Authentication or Database Error

The application could not connect to Google Cloud. This could be due to missing authentication credentials or an incomplete database setup in BigQuery.

Action Required for Deployed App

Most Likely Cause: Missing Environment Variable in Production

Your local environment works because it uses a `.env.local` file. This file is **not deployed**. You must set the `GCP_PROJECT` environment variable in your Firebase App Hosting backend configuration.

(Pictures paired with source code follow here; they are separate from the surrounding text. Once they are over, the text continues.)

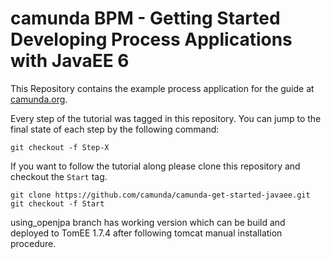 # camunda BPM - Getting Started Developing Process Applications with JavaEE 6

This Repository contains the example process application for the guide at [camunda.org](http://camunda.org/get-started/java-ee.html).

Every step of the tutorial was tagged in this repository. You can jump to the final state of each step
by the following command:

```
git checkout -f Step-X
```

If you want to follow the tutorial along please clone this repository and checkout the `Start` tag.

```
git clone https://github.com/camunda/camunda-get-started-javaee.git
git checkout -f Start
```

using_openjpa branch has working version which can be build and deployed to TomEE 1.7.4 after following tomcat manual installation procedure.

  1. Go to your Firebase Console and select your project.
  2. Navigate to the App Hosting section.
  3. Find your backend, click the three-dots menu, and select "Edit backend".
  4. Under "Build and run settings", find "Environment variables" and click "Add variable".
  5. Set the name to `GCP_PROJECT` and the value to your Google Cloud Project ID.
  6. Save and redeploy your backend.
For Local Development

Step 1: Authenticate Your Local Environment

  1. Ensure you have the Google Cloud CLI (gcloud) installed.
  2. Run the following command in your terminal and log in:
    gcloud auth application-default login
  3. Make sure your Google Cloud Project ID is set in a `.env.local` file in your project root:
    GCP_PROJECT=your-project-id-here

Step 2: Create BigQuery Dataset and Tables

If authentication is correct, the error might be that the required BigQuery tables do not exist. Go to the BigQuery SQL Workspace and run the queries found in the `docs/schema.sql` and `docs/data.sql` files to create and populate your tables.

For Deployed Solutions (IAM Roles)

If setting the environment variable doesn't work, double-check that your service account has the correct permissions. Your deployed app runs as a **service account**, which needs to be granted permission to access BigQuery.

To fix this, go to the IAM page in your Google Cloud Console and grant the following roles to your service account:

  • BigQuery User: Allows running query jobs.
  • BigQuery Data Editor: Allows reading and writing data to tables.
  • Cloud Run Invoker: Allows the Next.js app to call your Cloud Run microservices.